No large bodies of limestone are included in the major grouping of undifferentiated noncalcareous Paleozoic rocks. Only a few small lenses of limestone and some larger bodies of calcareous shale were seen by Prindle and the writer in 1911. Such rocks occur usually in thin beds, varying in color from blue-gray to black, and show the results of metamorphism by their closely folded and locally recrystallized condition.
Basic and ultrabasic rocks, commonly designated greenstone and serpentine, are found at numerous localities in this region. Like the cherts, but to a greater degree, they are distributed throughout the Paleozoic sequence and may not in general be mapped as a lithologic unit without assembling rocks of very diverse age. Along with these basic igneous rocks are found more or less shale and chert, commonly in shades of light and dark green, not unlike the greenstones themselves, and probably of contemporaneous origin. Notwithstanding the undesirability of assembling together rocks of different ages, an attempt has been made to map these greenstones separately, so far as possible, with the hope that they may some time be further subdivided according to relative age. The undifferentiated greenstones are described further on pages 148-150. The prominent bluff on the Yukon just below Eagle, at the mouth of Mission Creek, is composed of undifferentiated greenstone. (See pl. 7, A.)

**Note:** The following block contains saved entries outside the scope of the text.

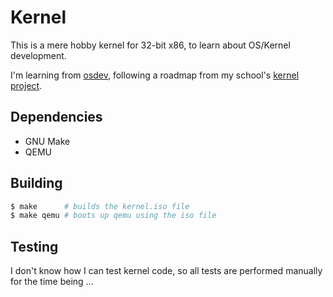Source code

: # Kernel

This is a mere hobby kernel for 32-bit x86, to learn about OS/Kernel development.

I'm learning from [osdev](www.osdev.org), following a roadmap from my school's [kernel project](https://k.lse.epita.fr/getting_started/dependencies.html).

## Dependencies

* GNU Make
* QEMU

## Building

```bash
$ make      # builds the kernel.iso file
$ make qemu # boots up qemu using the iso file
```

## Testing

I don't know how I can test kernel code, so all tests are performed manually for the time being ...
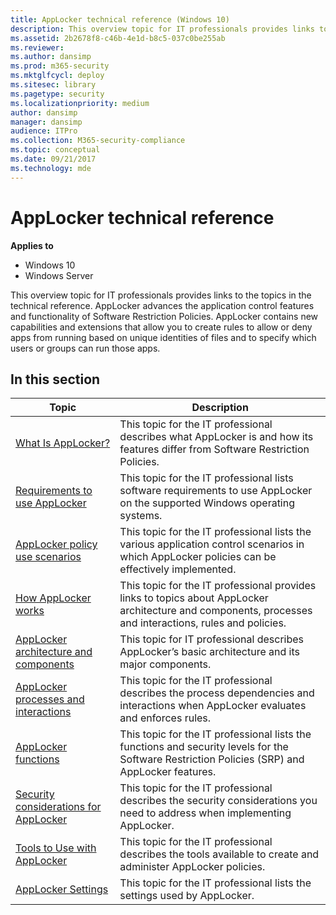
```yaml
---
title: AppLocker technical reference (Windows 10)
description: This overview topic for IT professionals provides links to the topics in the technical reference.
ms.assetid: 2b2678f8-c46b-4e1d-b8c5-037c0be255ab
ms.reviewer: 
ms.author: dansimp
ms.prod: m365-security
ms.mktglfcycl: deploy
ms.sitesec: library
ms.pagetype: security
ms.localizationpriority: medium
author: dansimp
manager: dansimp
audience: ITPro
ms.collection: M365-security-compliance
ms.topic: conceptual
ms.date: 09/21/2017
ms.technology: mde
---
```


# AppLocker technical reference

**Applies to**
- Windows 10
- Windows Server

This overview topic for IT professionals provides links to the topics in the technical reference.
AppLocker advances the application control features and functionality of Software Restriction Policies. AppLocker contains new capabilities and extensions that allow you to create rules to allow or deny apps from running based on unique identities of files and to specify which users or groups can run those apps.

## In this section

| Topic | Description |
| - | - |
| [What Is AppLocker?](what-is-applocker.md) | This topic for the IT professional describes what AppLocker is and how its features differ from Software Restriction Policies. |
| [Requirements to use AppLocker](requirements-to-use-applocker.md) | This topic for the IT professional lists software requirements to use AppLocker on the supported Windows operating systems. |
| [AppLocker policy use scenarios](applocker-policy-use-scenarios.md) | This topic for the IT professional lists the various application control scenarios in which AppLocker policies can be effectively implemented. |
| [How AppLocker works](how-applocker-works-techref.md) | This topic for the IT professional provides links to topics about AppLocker architecture and components, processes and interactions, rules and policies. |
| [AppLocker architecture and components](applocker-architecture-and-components.md) | This topic for IT professional describes AppLocker’s basic architecture and its major components. | 
| [AppLocker processes and interactions](applocker-processes-and-interactions.md) | This topic for the IT professional describes the process dependencies and interactions when AppLocker evaluates and enforces rules. | 
| [AppLocker functions](applocker-functions.md) | This topic for the IT professional lists the functions and security levels for the Software Restriction Policies (SRP) and AppLocker features. | 
| [Security considerations for AppLocker](security-considerations-for-applocker.md) | This topic for the IT professional describes the security considerations you need to address when implementing AppLocker. | 
| [Tools to Use with AppLocker](tools-to-use-with-applocker.md) | This topic for the IT professional describes the tools available to create and administer AppLocker policies. | 
| [AppLocker Settings](applocker-settings.md) | This topic for the IT professional lists the settings used by AppLocker. | 
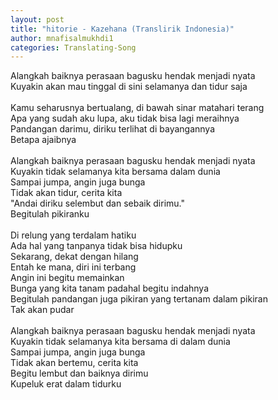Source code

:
 ```yaml
---
layout: post
title: "hitorie - Kazehana (Translirik Indonesia)"
author: mnafisalmukhdi1
categories: Translating-Song
---
```

Alangkah baiknya perasaan bagusku hendak menjadi nyata<br>
Kuyakin akan mau tinggal di sini selamanya dan tidur saja<br>
<br>
Kamu seharusnya bertualang, di bawah sinar matahari terang<br>
Apa yang sudah aku lupa, aku tidak bisa lagi meraihnya<br>
Pandangan darimu, diriku terlihat di bayangannya<br>
Betapa ajaibnya<br>
<br>
Alangkah baiknya perasaan bagusku hendak menjadi nyata<br>
Kuyakin tidak selamanya kita bersama dalam dunia<br>
Sampai jumpa, angin juga bunga<br>
Tidak akan tidur, cerita kita<br>
"Andai diriku selembut dan sebaik dirimu."<br>
Begitulah pikiranku<br>
<br>
Di relung yang terdalam hatiku<br>
Ada hal yang tanpanya tidak bisa hidupku<br>
Sekarang, dekat dengan hilang<br>
Entah ke mana, diri ini terbang<br>
Angin ini begitu memainkan<br>
Bunga yang kita tanam padahal begitu indahnya<br>
Begitulah pandangan juga pikiran yang tertanam dalam pikiran<br>
Tak akan pudar<br>
<br>
Alangkah baiknya perasaan bagusku hendak menjadi nyata<br>
Kuyakin tidak selamanya kita bersama di dalam dunia<br>
Sampai jumpa, angin juga bunga<br>
Tidak akan bertemu, cerita kita<br>
Begitu lembut dan baiknya dirimu<br>
Kupeluk erat dalam tidurku<br>

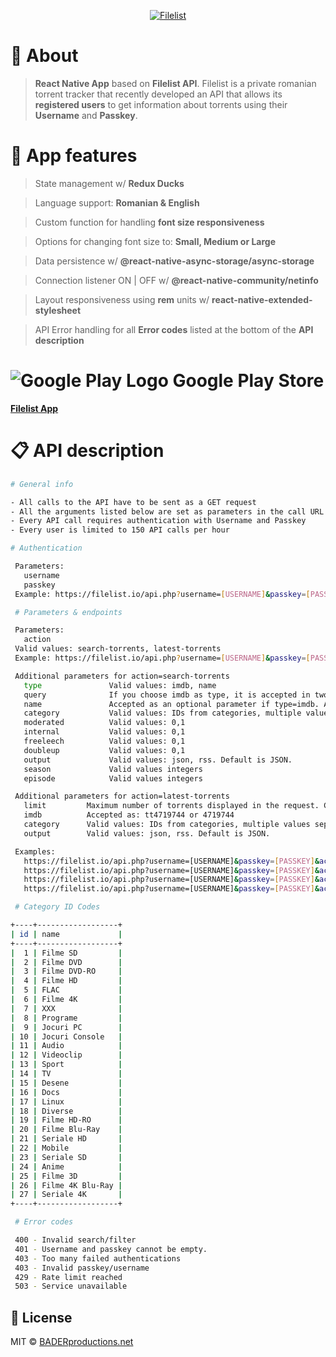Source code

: <p align="center">
  <a href="https://filelist.io/">
    <img alt="Filelist" src="https://i.epvpimg.com/TI5dbab.png">
  </a>
</p>

# 💭 About

> **React Native App** based on **Filelist API**. Filelist is a private romanian torrent tracker that recently developed an API that allows its **registered users** to get information about torrents using their **Username** and **Passkey**.

# 📲 App features

> State management w/ **Redux Ducks**

> Language support: **Romanian & English**

> Custom function for handling **font size responsiveness**

> Options for changing font size to: **Small, Medium or Large**

> Data persistence w/ **@react-native-async-storage/async-storage**

> Connection listener ON | OFF w/ **@react-native-community/netinfo**

> Layout responsiveness using **rem** units w/ **react-native-extended-stylesheet**

> API Error handling for all **Error codes** listed at the bottom of the **API description**

# ![Google Play Logo](https://www.gstatic.com/android/market_images/web/favicon_v2.ico "Google Play Logo") Google Play Store
**[Filelist App](https://play.google.com/store/apps/details?id=com.baderproductions.fl)**

# 📋 API description

```sh
# General info

- All calls to the API have to be sent as a GET request
- All the arguments listed below are set as parameters in the call URL
- Every API call requires authentication with Username and Passkey
- Every user is limited to 150 API calls per hour

# Authentication

 Parameters:
   username
   passkey
 Example: https://filelist.io/api.php?username=[USERNAME]&passkey=[PASSKEY]

 # Parameters & endpoints

 Parameters:
   action
 Valid values: search-torrents, latest-torrents
 Example: https://filelist.io/api.php?username=[USERNAME]&passkey=[PASSKEY]&action=search-torrents

 Additional parameters for action=search-torrents
   type               Valid values: imdb, name
   query              If you choose imdb as type, it is accepted in two forms: tt4719744 or 4719744;
   name               Accepted as an optional parameter if type=imdb. Also searches in the name field.
   category           Valid values: IDs from categories, multiple values ​​separated by a comma are accepted.
   moderated          Valid values: 0,1
   internal           Valid values: 0,1
   freeleech          Valid values: 0,1
   doubleup           Valid values: 0,1
   output             Valid values: json, rss. Default is JSON.
   season             Valid values integers
   episode            Valid values integers

 Additional parameters for action=latest-torrents
   limit         Maximum number of torrents displayed in the request. Can be 1-100. Default value: 100
   imdb          Accepted as: tt4719744 or 4719744
   category      Valid values: IDs from categories, multiple values ​​separated by a comma are accepted.
   output        Valid values: json, rss. Default is JSON.

 Examples:
   https://filelist.io/api.php?username=[USERNAME]&passkey=[PASSKEY]&action=search-torrents&type=name&query=Gemini
   https://filelist.io/api.php?username=[USERNAME]&passkey=[PASSKEY]&action=search-torrents&type=imdb&query=tt4719744&category=4,19
   https://filelist.io/api.php?username=[USERNAME]&passkey=[PASSKEY]&action=latest-torrents
   https://filelist.io/api.php?username=[USERNAME]&passkey=[PASSKEY]&action=latest-torrents&output=rss

 # Category ID Codes

+----+------------------+
| id | name             |
+----+------------------+
|  1 | Filme SD         |
|  2 | Filme DVD        |
|  3 | Filme DVD-RO     |
|  4 | Filme HD         |
|  5 | FLAC             |
|  6 | Filme 4K         |
|  7 | XXX              |
|  8 | Programe         |
|  9 | Jocuri PC        |
| 10 | Jocuri Console   |
| 11 | Audio            |
| 12 | Videoclip        |
| 13 | Sport            |
| 14 | TV               |
| 15 | Desene           |
| 16 | Docs             |
| 17 | Linux            |
| 18 | Diverse          |
| 19 | Filme HD-RO      |
| 20 | Filme Blu-Ray    |
| 21 | Seriale HD       |
| 22 | Mobile           |
| 23 | Seriale SD       |
| 24 | Anime            |
| 25 | Filme 3D         |
| 26 | Filme 4K Blu-Ray |
| 27 | Seriale 4K       |
+----+------------------+

 # Error codes

 400 - Invalid search/filter
 401 - Username and passkey cannot be empty.
 403 - Too many failed authentications
 403 - Invalid passkey/username
 429 - Rate limit reached
 503 - Service unavailable

```

## :scroll: License

MIT © [BADERproductions.net](https://baderproductions.net/)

At the northeast side of the band in the Yukon, below Calico Bluff, and just east of the band of Upper Cambrian limestone that crops out along the river bank, the rocks are black, yellow-brown, and green shales, with numerous beds of hard black quartzite that alters to a rusty-colored rock. These rocks crop out for 200 feet or more along the beach, and fragmental material along the beach for some distance farther east indicates their presence higher up the hillside. These shales and quartzites, which dip southward, appear to underlie the Upper Cambrian limestone and to overlie the Middle Cambrian limestone farther up the hillside, but the obvious faulting in this particular area makes it hazardous to classify them definitely as part of the Cambrian sequence, though they appear to belong to that system.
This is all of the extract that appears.